▶ _TRY IT_
List each line of the data that holds the string "occurred".

▶ _MATERIAL PROVIDED_

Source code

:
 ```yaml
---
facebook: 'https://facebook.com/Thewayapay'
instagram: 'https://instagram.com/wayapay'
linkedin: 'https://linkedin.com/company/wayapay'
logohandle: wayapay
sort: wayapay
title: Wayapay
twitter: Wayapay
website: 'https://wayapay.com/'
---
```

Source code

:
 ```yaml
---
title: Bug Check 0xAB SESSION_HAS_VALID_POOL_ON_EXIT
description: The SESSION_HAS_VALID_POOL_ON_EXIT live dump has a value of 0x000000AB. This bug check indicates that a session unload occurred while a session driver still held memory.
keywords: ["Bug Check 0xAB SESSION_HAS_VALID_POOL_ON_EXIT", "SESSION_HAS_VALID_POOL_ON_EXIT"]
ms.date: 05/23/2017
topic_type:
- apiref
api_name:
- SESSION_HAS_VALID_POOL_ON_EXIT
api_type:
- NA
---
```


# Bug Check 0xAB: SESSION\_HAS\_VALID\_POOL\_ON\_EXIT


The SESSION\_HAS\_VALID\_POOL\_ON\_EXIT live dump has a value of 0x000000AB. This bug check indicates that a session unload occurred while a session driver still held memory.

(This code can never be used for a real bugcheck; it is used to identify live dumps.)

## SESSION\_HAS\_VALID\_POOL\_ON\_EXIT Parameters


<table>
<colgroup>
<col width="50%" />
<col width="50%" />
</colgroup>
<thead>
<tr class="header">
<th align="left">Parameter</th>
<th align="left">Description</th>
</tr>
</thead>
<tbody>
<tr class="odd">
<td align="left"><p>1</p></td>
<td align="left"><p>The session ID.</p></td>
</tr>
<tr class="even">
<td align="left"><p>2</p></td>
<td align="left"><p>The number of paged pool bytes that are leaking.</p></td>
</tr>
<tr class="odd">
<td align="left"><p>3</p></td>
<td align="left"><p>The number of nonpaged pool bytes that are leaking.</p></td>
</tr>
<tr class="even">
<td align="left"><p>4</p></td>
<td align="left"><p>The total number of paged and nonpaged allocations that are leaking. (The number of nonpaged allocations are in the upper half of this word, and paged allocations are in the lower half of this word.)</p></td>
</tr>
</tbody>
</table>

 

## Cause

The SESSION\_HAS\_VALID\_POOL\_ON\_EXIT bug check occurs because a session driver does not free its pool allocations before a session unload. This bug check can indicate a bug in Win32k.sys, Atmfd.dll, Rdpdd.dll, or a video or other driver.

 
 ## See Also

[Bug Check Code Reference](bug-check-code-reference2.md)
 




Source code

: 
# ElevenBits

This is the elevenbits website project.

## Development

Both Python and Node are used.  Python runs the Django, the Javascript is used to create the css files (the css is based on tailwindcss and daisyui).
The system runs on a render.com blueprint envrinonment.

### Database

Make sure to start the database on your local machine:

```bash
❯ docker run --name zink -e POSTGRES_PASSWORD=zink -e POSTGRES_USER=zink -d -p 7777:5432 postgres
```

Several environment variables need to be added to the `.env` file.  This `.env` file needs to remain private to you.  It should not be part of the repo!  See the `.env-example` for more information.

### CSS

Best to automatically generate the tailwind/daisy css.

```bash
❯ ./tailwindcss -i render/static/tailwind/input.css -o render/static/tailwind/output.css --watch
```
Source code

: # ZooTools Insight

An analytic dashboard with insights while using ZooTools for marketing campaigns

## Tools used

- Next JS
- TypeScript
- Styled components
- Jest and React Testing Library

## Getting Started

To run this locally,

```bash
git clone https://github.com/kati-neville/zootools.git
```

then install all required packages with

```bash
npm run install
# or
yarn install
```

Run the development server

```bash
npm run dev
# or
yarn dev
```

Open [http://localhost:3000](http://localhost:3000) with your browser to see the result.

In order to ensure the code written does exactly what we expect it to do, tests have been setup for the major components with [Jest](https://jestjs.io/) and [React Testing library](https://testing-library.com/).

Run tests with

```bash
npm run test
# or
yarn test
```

▶ _EXERCISE RESULT_
description: The SESSION_HAS_VALID_POOL_ON_EXIT live dump has a value of 0x000000AB. This bug check indicates that a session unload occurred while a session driver still held memory.
The SESSION\_HAS\_VALID\_POOL\_ON\_EXIT live dump has a value of 0x000000AB. This bug check indicates that a session unload occurred while a session driver still held memory.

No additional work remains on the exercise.